Ahmed said he has lived in the United States for four decades and never seen anything like it. “Since Donald Trump started running his mouth, these things are happening now,” Ahmed said.
Asked about Trump’s political impact, Ahmed continued, “He’s sounding more and more like Hitler. If he wins, maybe he’ll want to put us in a concentration camp. I’m not sure. I think Donald Trump is helping the Democrats tremendously.”
Jamal, the Princeton professor, said, “The truth is the Islamophobic rhetoric today is far worse than it was after 9/11.”
Many Republicans have rushed to condemn Trump this week calling him and his proposed Muslim ban “unhinged” (Jeb Bush), “un-American” (Dick Cheney), “un-Republican” (the chair of the New Hampshire Republican Party) and “unconstitutional” (South Carolina Gov.
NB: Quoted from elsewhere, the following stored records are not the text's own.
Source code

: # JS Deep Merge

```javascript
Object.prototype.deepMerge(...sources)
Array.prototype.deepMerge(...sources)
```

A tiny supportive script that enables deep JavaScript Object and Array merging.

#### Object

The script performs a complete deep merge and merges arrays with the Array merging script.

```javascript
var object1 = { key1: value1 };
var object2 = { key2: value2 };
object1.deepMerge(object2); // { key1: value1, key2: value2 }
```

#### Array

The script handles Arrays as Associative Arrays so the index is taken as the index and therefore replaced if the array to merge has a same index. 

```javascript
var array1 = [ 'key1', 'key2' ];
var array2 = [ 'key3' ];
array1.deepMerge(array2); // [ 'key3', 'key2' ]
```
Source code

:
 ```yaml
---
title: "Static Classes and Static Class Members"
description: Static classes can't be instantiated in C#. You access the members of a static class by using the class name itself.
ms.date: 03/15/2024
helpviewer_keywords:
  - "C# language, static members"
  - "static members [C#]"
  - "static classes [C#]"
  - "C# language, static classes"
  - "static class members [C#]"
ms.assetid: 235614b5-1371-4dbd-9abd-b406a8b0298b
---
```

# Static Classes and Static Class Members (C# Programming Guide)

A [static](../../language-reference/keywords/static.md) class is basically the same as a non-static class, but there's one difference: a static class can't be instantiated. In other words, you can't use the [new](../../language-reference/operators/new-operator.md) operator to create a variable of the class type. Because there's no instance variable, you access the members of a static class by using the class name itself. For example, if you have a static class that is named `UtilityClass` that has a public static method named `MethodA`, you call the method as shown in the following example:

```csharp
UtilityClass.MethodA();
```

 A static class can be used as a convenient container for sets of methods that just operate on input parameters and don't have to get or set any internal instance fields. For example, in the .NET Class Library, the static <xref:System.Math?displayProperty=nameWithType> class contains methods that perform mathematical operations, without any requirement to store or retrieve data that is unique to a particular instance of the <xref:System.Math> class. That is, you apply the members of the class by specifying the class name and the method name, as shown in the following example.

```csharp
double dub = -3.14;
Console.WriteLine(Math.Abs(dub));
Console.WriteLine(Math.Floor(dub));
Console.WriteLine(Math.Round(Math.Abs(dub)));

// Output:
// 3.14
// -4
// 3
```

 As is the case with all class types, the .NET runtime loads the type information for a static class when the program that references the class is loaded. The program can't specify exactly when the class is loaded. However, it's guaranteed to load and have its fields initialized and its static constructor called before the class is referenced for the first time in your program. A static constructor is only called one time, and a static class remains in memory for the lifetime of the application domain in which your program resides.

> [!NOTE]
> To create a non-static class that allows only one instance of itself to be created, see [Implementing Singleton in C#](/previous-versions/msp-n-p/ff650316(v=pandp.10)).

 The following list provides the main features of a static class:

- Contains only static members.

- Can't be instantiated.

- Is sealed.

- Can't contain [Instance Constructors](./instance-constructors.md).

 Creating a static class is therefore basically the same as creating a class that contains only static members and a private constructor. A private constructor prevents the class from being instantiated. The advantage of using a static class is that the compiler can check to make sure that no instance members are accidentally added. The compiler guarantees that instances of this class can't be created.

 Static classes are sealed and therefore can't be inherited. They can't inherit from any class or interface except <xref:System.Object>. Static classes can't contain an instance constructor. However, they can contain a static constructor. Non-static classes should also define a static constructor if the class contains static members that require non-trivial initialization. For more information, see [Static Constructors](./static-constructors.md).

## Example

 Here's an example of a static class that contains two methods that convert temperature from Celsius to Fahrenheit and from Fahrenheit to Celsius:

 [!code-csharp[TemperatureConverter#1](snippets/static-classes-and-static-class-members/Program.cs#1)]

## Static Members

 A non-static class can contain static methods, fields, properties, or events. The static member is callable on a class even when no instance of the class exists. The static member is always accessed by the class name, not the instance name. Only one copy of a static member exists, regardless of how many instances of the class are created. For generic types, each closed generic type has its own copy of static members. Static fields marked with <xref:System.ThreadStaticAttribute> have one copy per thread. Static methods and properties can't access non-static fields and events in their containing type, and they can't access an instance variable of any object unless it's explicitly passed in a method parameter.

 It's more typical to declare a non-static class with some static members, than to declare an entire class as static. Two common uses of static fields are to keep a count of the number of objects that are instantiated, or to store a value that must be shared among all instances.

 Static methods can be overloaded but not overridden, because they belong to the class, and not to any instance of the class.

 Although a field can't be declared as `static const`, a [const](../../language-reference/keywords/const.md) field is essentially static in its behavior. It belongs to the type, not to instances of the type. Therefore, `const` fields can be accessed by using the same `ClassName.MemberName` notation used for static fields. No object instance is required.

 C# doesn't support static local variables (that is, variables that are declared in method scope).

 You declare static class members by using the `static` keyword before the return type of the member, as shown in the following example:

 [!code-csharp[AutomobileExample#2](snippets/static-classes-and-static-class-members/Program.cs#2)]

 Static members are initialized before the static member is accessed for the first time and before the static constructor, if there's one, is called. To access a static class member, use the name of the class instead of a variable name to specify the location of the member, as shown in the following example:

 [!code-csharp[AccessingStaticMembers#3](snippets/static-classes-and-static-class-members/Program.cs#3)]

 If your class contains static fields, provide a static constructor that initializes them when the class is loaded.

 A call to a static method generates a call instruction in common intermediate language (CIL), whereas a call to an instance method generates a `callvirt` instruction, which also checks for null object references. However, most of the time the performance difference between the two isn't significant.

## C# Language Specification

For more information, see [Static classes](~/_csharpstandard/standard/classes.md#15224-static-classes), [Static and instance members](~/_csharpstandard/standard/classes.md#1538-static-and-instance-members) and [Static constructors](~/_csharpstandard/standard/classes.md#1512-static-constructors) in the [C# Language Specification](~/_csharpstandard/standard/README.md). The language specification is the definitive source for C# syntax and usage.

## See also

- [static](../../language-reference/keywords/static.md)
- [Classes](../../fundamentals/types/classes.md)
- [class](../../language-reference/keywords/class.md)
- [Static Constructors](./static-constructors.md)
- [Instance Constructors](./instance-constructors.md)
Nikki Haley).
But most have simultaneously walked a wobbly tightrope to say they would nonetheless support Trump, if he became the party’s nominee. “I won’t be enthusiastic about it, I won’t be excited about it, but what I have said is, I will support the nominee,” Rand Paul told Yahoo.
That is not enough for many Muslims in America, especially after Ben Carson has said a Muslim shouldn’t be president, Ted Cruz has suggested a religious test for accepting Syrian refugees and Marco Rubio has doubted whether “discrimination against Muslims” is widespread in America.
“Our candidates aren’t being very welcoming and they’re making absurd comments, one after another,” said Saba Ahmed, who wore an American flag hijab during a recent Fox News appearance to make the point that Muslims are patriotic Americans.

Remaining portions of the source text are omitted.